For the upcoming general election in 2016, Tan said: "I will probably join a broad-based political party that will cater to the interests of the widest section of people."
The Workers' Party is the biggest opposition party in Singapore's Parliament, with nine seats out of 99, while the PAP holds 80 seats. Tan declined to say if he would join the Workers' Party or return to the Singapore Democratic Party (SDP), where he unsuccessfully ran as a candidate in the general election in May 2011. Two months later, Tan left the SDP to contest unsuccessfully in the country's presidential election in August 2011.
If the PAP failed to win a parliamentary majority in the next election, one possible scenario was a coalition of opposition parties forming a new government, he said. "The opposition today is more ready than the PAP in 1959 to form a government."
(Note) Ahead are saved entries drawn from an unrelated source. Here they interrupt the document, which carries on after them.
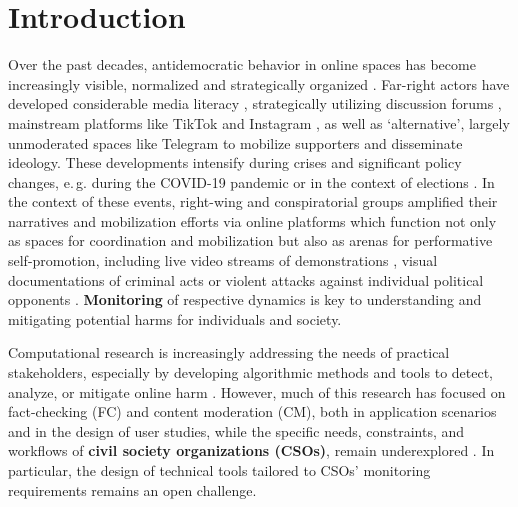 \documentclass[acmsmall]{acmart}
\begin{document}
\maketitle

\section{Introduction}
Over the past decades, antidemocratic behavior in online spaces has become increasingly visible, normalized and strategically organized \cite{eu_parliament_2024,adl_hate_report_2023}. Far-right actors have developed considerable media literacy \cite{conway_right-wing_2019}, strategically utilizing discussion forums \cite{aakerlund_2021_influence}, mainstream platforms like TikTok \cite{widholm_etal_2024,classen_2024_afd} and Instagram \cite{mellea_2024_activeclubs,beauduin_2025_socialmedia}, as well as `alternative', largely unmoderated spaces like Telegram \cite{rothut_etal_2024,guhl_etal_2020,schulze_2020} to mobilize supporters and disseminate ideology. These developments intensify during crises and significant policy changes, e.\,g. during the COVID-19 pandemic or in the context of elections \cite{isd_afd_2024}. In the context of these events, right-wing and conspiratorial groups amplified their narratives and mobilization efforts via online platforms \cite{darius_2022_hashjacking,buehling_heft_2023,bbc_2024_farmersprotest} which function not only as spaces for coordination and mobilization but also as arenas for performative self-promotion, including live video streams of demonstrations \cite{democ_interferenzen_2023}, visual documentations of criminal acts \cite{karimi_cnn_2021} or violent attacks against individual political opponents \cite{tagesspiegelGewaltErpressung}.
\textbf{Monitoring} of respective dynamics is key to understanding and mitigating potential harms for individuals and society.

Computational research is increasingly addressing the needs of practical stakeholders, especially by developing algorithmic methods and tools to detect, analyze, or mitigate online harm \cite{fortuna_survey_2018,yang_multimodal_2022,guo_survey_2022}. However, much of this research has focused on fact-checking (FC) and content moderation (CM), both in application scenarios and in the design of user studies, while the specific needs, constraints, and workflows of \textbf{civil society organizations (CSOs)}, remain underexplored \cite{baumler_harnessing_2025}.  In particular, the design of technical tools tailored to CSOs' monitoring requirements remains an open challenge.
\end{document}

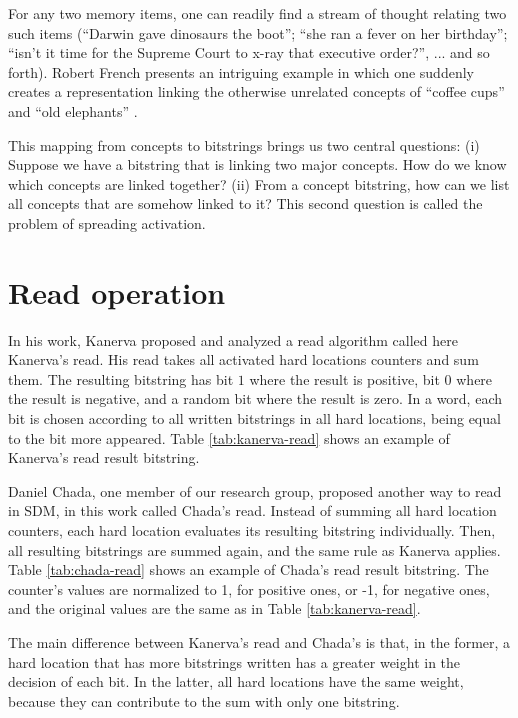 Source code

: For any two memory items, one can readily find a stream of thought relating two such items (``Darwin gave dinosaurs the boot''; ``she ran a fever on her birthday''; ``isn't it time for the Supreme Court to x-ray that executive order?'', ... and so forth). Robert French presents an intriguing example in which one suddenly creates a representation linking the otherwise unrelated concepts of ``coffee cups'' and ``old elephants'' \citep{French1997}.

This mapping from concepts to bitstrings brings us two central questions: (i) Suppose we have a bitstring that is linking two major concepts.  How do we know which concepts are linked together? (ii) From a concept bitstring, how can we list all concepts that are somehow linked to it? This second question is called the problem of spreading activation.


\section{Read operation}

In his work, Kanerva proposed and analyzed a read algorithm called here Kanerva's read. His read takes all activated hard locations counters and sum them. The resulting bitstring has bit $1$ where the result is positive, bit $0$ where the result is negative, and a random bit where the result is zero. In a word, each bit is chosen according to all written bitstrings in all hard locations, being equal to the bit more appeared. Table \ref{tab:kanerva-read} shows an example of Kanerva's read result bitstring.

Daniel Chada, one member of our research group, proposed another way to read in SDM, in this work called Chada's read. Instead of summing all hard location counters, each hard location evaluates its resulting bitstring individually. Then, all resulting bitstrings are summed again, and the same rule as Kanerva applies. Table \ref{tab:chada-read} shows an example of Chada's read result bitstring. The counter's values are normalized to 1, for positive ones, or -1, for negative ones, and the original values are the same as in Table \ref{tab:kanerva-read}.

The main difference between Kanerva's read and Chada's is that, in the former, a hard location that has more bitstrings written has a greater weight in the decision of each bit. In the latter, all hard locations have the same weight, because they can contribute to the sum with only one bitstring.

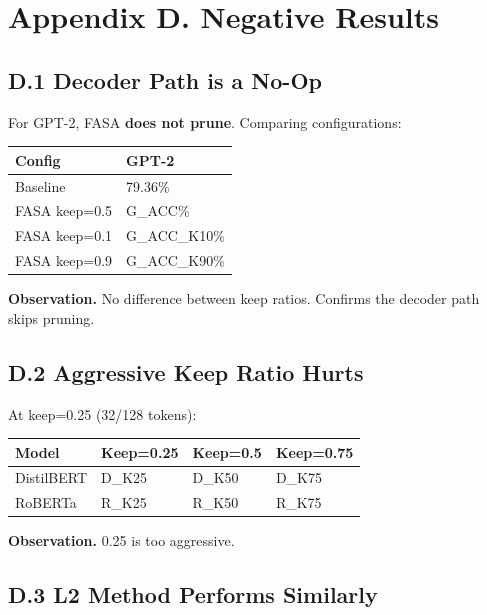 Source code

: 
\section{Appendix D. Negative Results}

\subsection{D.1 Decoder Path is a No-Op}

For GPT-2, FASA \textbf{does not prune}. Comparing configurations:

\begin{table}[H]
\centering
\small
\begin{tabular}{ll}
\toprule
\textbf{Config} & \textbf{GPT-2} \\
\midrule
Baseline & 79.36\% \\
FASA keep=0.5 & {{G\_ACC}}\% \\
FASA keep=0.1 & {{G\_ACC\_K10}}\% \\
FASA keep=0.9 & {{G\_ACC\_K90}}\% \\
\bottomrule
\end{tabular}
\end{table}

\textbf{Observation.} No difference between keep ratios. Confirms the decoder 
path skips pruning.

\subsection{D.2 Aggressive Keep Ratio Hurts}

At keep=0.25 (32/128 tokens):

\begin{table}[H]
\centering
\small
\begin{tabular}{llll}
\toprule
\textbf{Model} & \textbf{Keep=0.25} & \textbf{Keep=0.5} & \textbf{Keep=0.75} \\
\midrule
DistilBERT & {{D\_K25}} & {{D\_K50}} & {{D\_K75}} \\
RoBERTa & {{R\_K25}} & {{R\_K50}} & {{R\_K75}} \\
\bottomrule
\end{tabular}
\end{table}

\textbf{Observation.} 0.25 is too aggressive.

\subsection{D.3 L2 Method Performs Similarly}

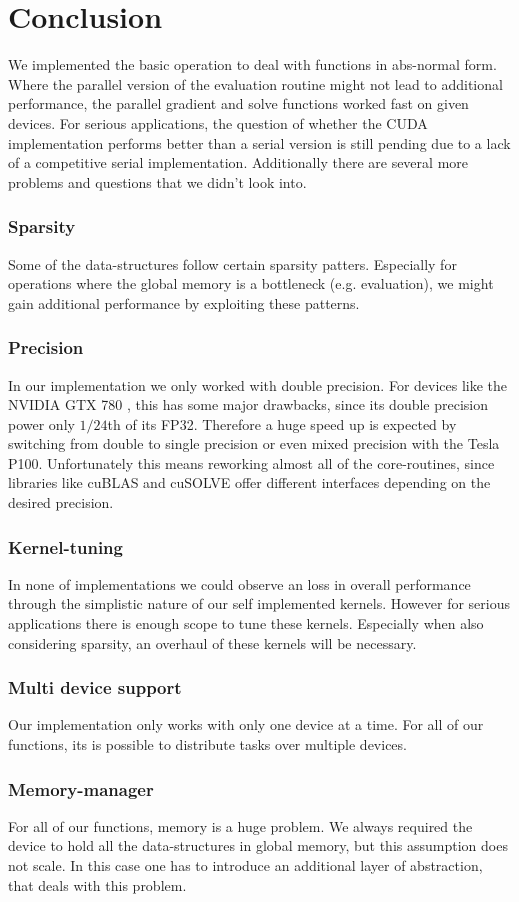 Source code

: \section{Conclusion}

We implemented the basic operation to deal with functions in abs-normal form. Where the parallel version of the evaluation routine might not lead to additional performance, the parallel gradient and solve functions worked fast on given devices. For serious applications, the question of whether the CUDA implementation performs better than a serial version is still pending due to a lack of a competitive serial implementation. Additionally there are several more problems and questions that we didn't look into.

\subsubsection{Sparsity}
Some of the data-structures follow certain sparsity patters. Especially for operations where the global memory is a bottleneck (e.g. evaluation), we might gain additional performance by exploiting these patterns.

\subsubsection{Precision}
In our implementation we only worked with double precision. For devices like the NVIDIA GTX 780 , this has some major drawbacks, since its double precision power only $1/24$th of its FP32. Therefore a huge speed up is expected by switching from double to single precision or even mixed precision with the Tesla P100.
Unfortunately this means reworking almost all of the core-routines, since libraries like cuBLAS and cuSOLVE offer different interfaces depending on the desired precision.

\subsubsection{Kernel-tuning}
In none of implementations we could observe an loss in overall performance through the simplistic nature of our self implemented kernels. However for serious applications there is enough scope to tune these kernels. Especially when also considering sparsity, an overhaul of these kernels will be necessary.

\subsubsection{Multi device support}
Our implementation only works with only one device at a time. For all of our functions, its is possible to distribute tasks over multiple devices.

\subsubsection{Memory-manager}
For all of our functions, memory is a huge problem. We always required the device to hold all the data-structures in global memory, but this assumption does not scale. In this case one has to introduce an additional layer of abstraction, that deals with this problem.  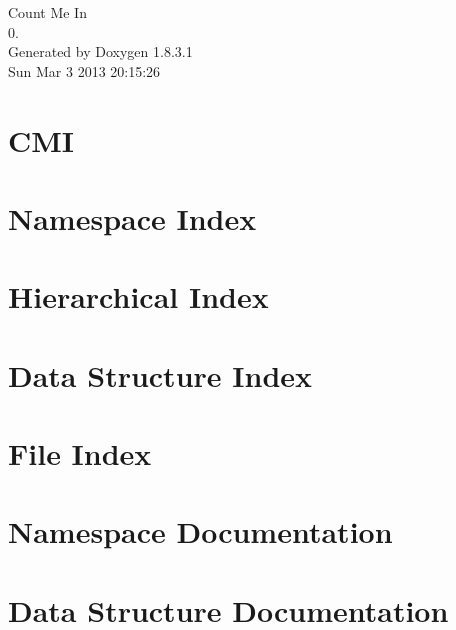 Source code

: \documentclass{book}
\begin{document}
\hypersetup{pageanchor=false,citecolor=blue}
\begin{titlepage}
\vspace*{7cm}
\begin{center}
{\Large Count Me In \\[1ex]\large 0. }\\
\vspace*{1cm}
{\large Generated by Doxygen 1.8.3.1}\\
\vspace*{0.5cm}
{\small Sun Mar 3 2013 20:15:26}\\
\end{center}
\end{titlepage}
\clearemptydoublepage
{}
\tableofcontents
\clearemptydoublepage
{}
\hypersetup{pageanchor=true,citecolor=blue}
\chapter{C\-M\-I}
\label{md_README}
\hypertarget{md_README}{}

\chapter{Namespace Index}

\chapter{Hierarchical Index}

\chapter{Data Structure Index}

\chapter{File Index}

\chapter{Namespace Documentation}



\chapter{Data Structure Documentation}


















\end{document}
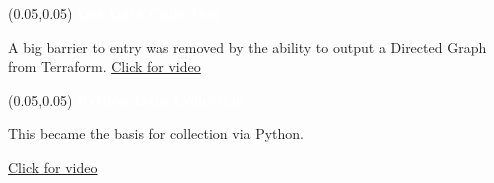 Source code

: \documentclass[aspectratio=169]{beamer} %
\begin{document}
\begin{frame}{}
    \setlength{\TPHorizModule}{\textwidth}
    \setlength{\TPVertModule}{\textwidth}
    \begin{textblock}{0.74} (0.05,0.05)
        \bfseries\large\textcolor{white}{Dot Data Collection}
    \end{textblock}
    A big barrier to entry was removed by the ability to output
    a Directed Graph from Terraform. \href{https://youtu.be/2FytVBJHUKk}{Click for video}

    \lstI

\end{frame}

\begin{frame}{}
    \setlength{\TPHorizModule}{\textwidth}
    \setlength{\TPVertModule}{\textwidth}
    \begin{textblock}{0.74} (0.05,0.05)
        \bfseries\large\textcolor{white}{Python Data Collection}
    \end{textblock}
    This became the basis for collection via Python.

    \href{https://youtu.be/aTE8uZVO248}{Click for video} %
\end{frame}
\end{document}
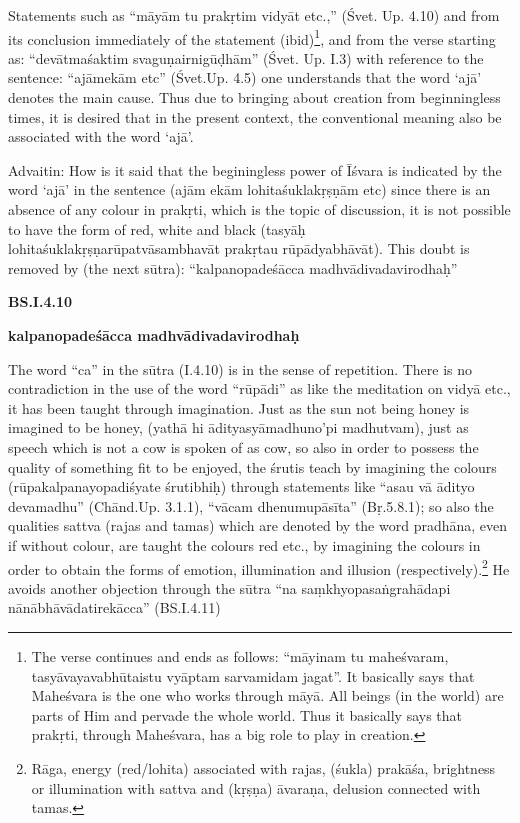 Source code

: Statements such as “māyām tu prakṛtim vidyāt etc.,” (Śvet. Up. 4.10) and from its conclusion immediately of the statement (ibid)\footnote{The verse continues and ends as  follows: “māyinam tu maheśvaram, tasyāvayavabhūtaistu vyāptam sarvamidam jagat”. It basically says that Maheśvara is the one who works through māyā. All beings (in the world) are parts of Him and pervade the whole world. Thus it basically says that prakṛti, through Maheśvara, has a big role to play in creation.}, and from the verse starting  as:  “devātmaśaktim svaguṇairnigūḍhām” (Śvet. Up. I.3) with reference to the sentence: “ajāmekām etc” (Śvet.Up. 4.5) one understands that the word ‘ajā’ denotes the main cause. Thus due to bringing about creation from beginningless times, it is desired that in the present context, the conventional meaning also be associated with the word ‘ajā’.

Advaitin: How is it said that the beginingless power of Īśvara is indicated by the word ‘ajā’ in the sentence (ajām  ekām lohitaśuklakṛṣṇām etc) since there is an absence of any colour in prakṛti, which is the topic of discussion, it is not possible to have the form of red, white and black (tasyāḥ lohitaśuklakṛṣṇarūpatvāsambhavāt prakṛtau rūpādyabhāvāt). This doubt is removed by (the next sūtra): “kalpanopadeśācca madhvādivadavirodhaḥ”

\textbf{}



\textbf{BS.I.4.10}

\textbf{kalpanopadeśācca madhvādivadavirodhaḥ}

The word “ca” in the sūtra (I.4.10) is in the sense of repetition. There is no contradiction in the use of the word “rūpādi” as like the meditation on vidyā etc., it has been taught through imagination. Just as the sun not being honey is  imagined to be  honey, (yathā hi ādityasyāmadhuno’pi madhutvam), just as speech which is not a cow is spoken of as cow, so also in order to possess the quality of something fit to be enjoyed, the śrutis teach by imagining the colours (rūpakalpanayopadiśyate śrutibhiḥ) through statements like “asau vā ādityo devamadhu” (Chānd.Up. 3.1.1), “vācam dhenumupāsīta” (Bṛ.5.8.1); so also the qualities sattva (rajas and tamas) which are denoted by the word pradhāna, even if without colour, are taught the colours red etc., by imagining the colours in order to obtain the forms of emotion, illumination and illusion (respectively).\footnote{Rāga,  energy (red/lohita) associated with rajas, (śukla) prakāśa, brightness or illumination with sattva and  (kṛṣṇa) āvaraṇa, delusion connected with tamas.} He avoids another objection through the sūtra “na saṃkhyopasaṅgrahādapi nānābhāvādatirekācca” (BS.I.4.11)

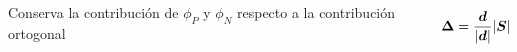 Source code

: \begin{frame}
\begin{columns}
    \begin{center}
      Conserva la contribuci\'on de $\phi_P$ y $\phi_N$ respecto a la contribuci\'on ortogonal
    \end{center}

    $$ \boldsymbol{\Delta} = \dfrac{ \boldsymbol{d} }{ |\boldsymbol{d}| } |\boldsymbol{S}| $$

    \end{columns}
    
\end{frame}













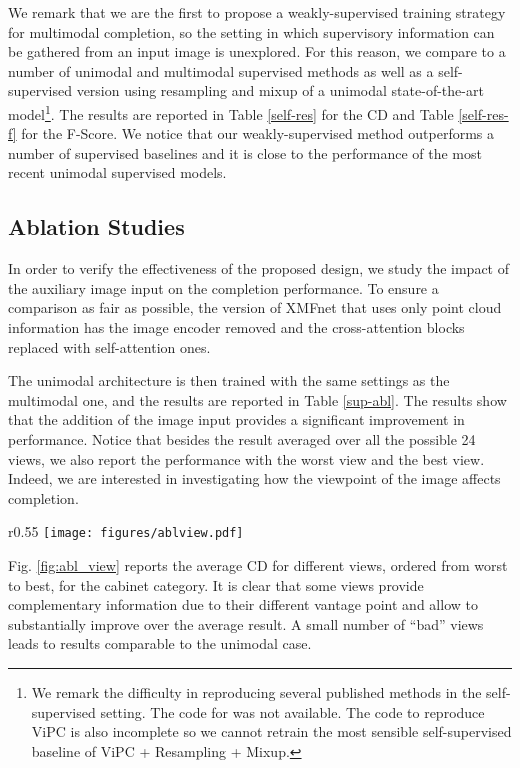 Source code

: \documentclass{article}
\begin{document}
We remark that we are the first to propose a weakly-supervised training strategy for multimodal completion, so the setting in which supervisory information can be gathered from an input image is unexplored. For this reason, we compare to a number of unimodal and multimodal supervised methods as well as a self-supervised version using resampling and mixup of a unimodal state-of-the-art model\footnote{We remark the difficulty in reproducing several published methods in the self-supervised setting. The code for \cite{selfsup,crn} was not available. The code to reproduce ViPC \cite{vipc} is also incomplete so we cannot retrain the most sensible self-supervised baseline of ViPC + Resampling + Mixup.}. The results are reported in Table \ref{self-res} for the CD and Table \ref{self-res-f} for the F-Score. We notice that our weakly-supervised method outperforms a number of supervised baselines and it is close to the performance of the most recent unimodal supervised models.



\subsection{Ablation Studies}

In order to verify the effectiveness of the proposed design, we study the impact of the auxiliary image input on the completion performance. To ensure a comparison as fair as possible, the version of XMFnet that uses only point cloud information has the image encoder removed and the cross-attention blocks replaced with self-attention ones.  

The unimodal architecture is then trained with the same settings as the multimodal one, and the results are reported in Table \ref{sup-abl}. The results show that the addition of the image input provides a significant improvement in performance. Notice that besides the result averaged over all the possible 24 views, we also report the performance with the worst view and the best view. Indeed, we are interested in investigating how the viewpoint of the image affects completion. \begin{wrapfigure}[20]{r}{0.55\textwidth}
\centering
\vspace{-10pt}
\texttt{[image: figures/ablview.pdf]}
\vspace{-10pt}
\caption{Impact of image contribution as function of point of view, sorted by reconstruction CD (from worst to best) averaged over cabinet category, supervised setting.}
\label{fig:abl_view}
\end{wrapfigure}
Fig. \ref{fig:abl_view} reports the average CD for different views, ordered from worst to best, for the cabinet category. It is clear that some views provide complementary information due to their different vantage point and allow to substantially improve over the average result. A small number of ``bad'' views leads to results comparable to the unimodal case.
\end{document}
Although a civil servant for many years, Tan said he had disagreed with some of the government's policies.
In the 1980s, Tan opposed then Prime Minister Lee Kuan Yew's social-engineering scheme of encouraging university graduates to marry each other, and giving them incentives for having children. His parents, who were immigrants from Hainan, China were not graduates, Tan said. "If that rule came in my time, I would never have been given a chance to succeed."
As a civil servant in 1979, one of his jobs was to help the government reduce the city state's reliance on migrant workers.
"Now there is a high influx of foreign workers. The current problem started from 2003, when the Singaporean government decided to have casinos. It's not the way to develop the economy. In 2004, when Lee Hsien Loong took over as prime minister, he lifted the floodgates that allowed a massive influx of foreign workers for the casinos and related services," Tan said.
He related an incident where a middle-aged woman approached him while he was campaigning two years ago. The woman, a waitress in a restaurant, told him: "Five years ago, I earned S$1,500 a month as a waitress. How come I now earn only S$800? (HK$4,900)?"
There were many young waitresses from China at that Singapore restaurant working for S$800 per month, Tan recalled.
Last month, Tan was a speaker at a rally attended by several thousand Singaporeans - the biggest demonstration in the tightly-controlled nation since its independence in 1965 - to protest against immigration.
The PAP last year lost two by-elections to the Workers' Party, which also won seven seats in the 2011 general election, the largest win by an opposition party in decades.
Recently, Tan said, a few current PAP members of parliament privately bemoaned that this string of electoral setbacks and the recent demonstration did not bode well for the party.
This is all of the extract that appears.